Irena was twenty-nine years old when the Germans invaded Poland and forced Polish Jews into a barbed-wire enclave known as the Warsaw Ghetto. Along with many other sympathizers, Irena took on an underground name, Jolanta, and joined an underground operation called Zegota to offer aid to the displaced and starving Jews. As the horrors of the ghetto heightened, Sendler and a small band of associates began whisking Jewish children away to safety. Sometimes they would use hidden compartments in ambulances. Sometimes the children were placed in coffins or gunny sacks. Sometimes they used a labyrinth of underground tunnels and basements. Sometimes they used forged documents and used the city’s tram, if the tram operator for that day was a Zegota member.

Once outside the ghetto, the Jewish children were taken to Catholic homes and taught the Polish language so they could pass as Gentile Poles. Many priests and monks provided false baptismal certificates so that Jewish children could pass as Catholic born.

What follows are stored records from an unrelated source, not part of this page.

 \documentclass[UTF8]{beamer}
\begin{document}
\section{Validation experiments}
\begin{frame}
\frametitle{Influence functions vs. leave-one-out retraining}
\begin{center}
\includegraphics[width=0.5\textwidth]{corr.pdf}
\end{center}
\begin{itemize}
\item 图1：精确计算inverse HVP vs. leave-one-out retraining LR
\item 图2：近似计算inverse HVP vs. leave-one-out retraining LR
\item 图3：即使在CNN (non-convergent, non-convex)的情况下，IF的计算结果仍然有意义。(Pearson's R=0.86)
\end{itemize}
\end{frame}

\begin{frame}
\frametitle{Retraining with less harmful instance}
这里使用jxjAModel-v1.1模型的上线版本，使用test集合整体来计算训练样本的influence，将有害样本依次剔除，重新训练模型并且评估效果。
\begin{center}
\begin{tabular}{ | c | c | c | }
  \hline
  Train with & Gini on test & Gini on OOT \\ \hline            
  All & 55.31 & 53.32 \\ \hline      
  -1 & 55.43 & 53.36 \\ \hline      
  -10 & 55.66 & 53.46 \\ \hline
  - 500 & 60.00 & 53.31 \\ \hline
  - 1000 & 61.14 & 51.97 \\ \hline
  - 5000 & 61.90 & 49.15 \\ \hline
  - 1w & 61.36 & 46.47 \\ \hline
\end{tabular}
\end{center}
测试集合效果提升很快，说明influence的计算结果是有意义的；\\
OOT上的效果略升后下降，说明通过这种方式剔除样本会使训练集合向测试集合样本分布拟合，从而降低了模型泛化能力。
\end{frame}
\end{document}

On the evening of October 20, 1943, informed Nazis came to Irena’s apartment and began to bang on the door. A quick-thinking Irena passed the lists of locations of all the rescued children to a friend who was in the apartment with her. The friend hid the lists in her underwear as the Nazis broke through the door. The soldiers searched the apartment for several hours, looking for the names and locations of the estimated two thousand Jewish children that had been spirited away from the ghetto. They never found them.*

Irena was arrested, beaten, sent to Pawiak prison, and given the death sentence. A bribe from members of Zegota to her German captors allowed for her release, and she remained in hiding until after the war. The index of names was buried in jars under a tree until the war ended, though sadly, most of these children were not reunited with their parents because the vast majority of them had died during the war. In 2003 Ms. Sendler received the Jan Karski Award for valor and courage. She was also nominated for the Nobel Peace Prize. She died in 2008 at the age of ninety-eight. You can read more about her at www.irenasendler.org.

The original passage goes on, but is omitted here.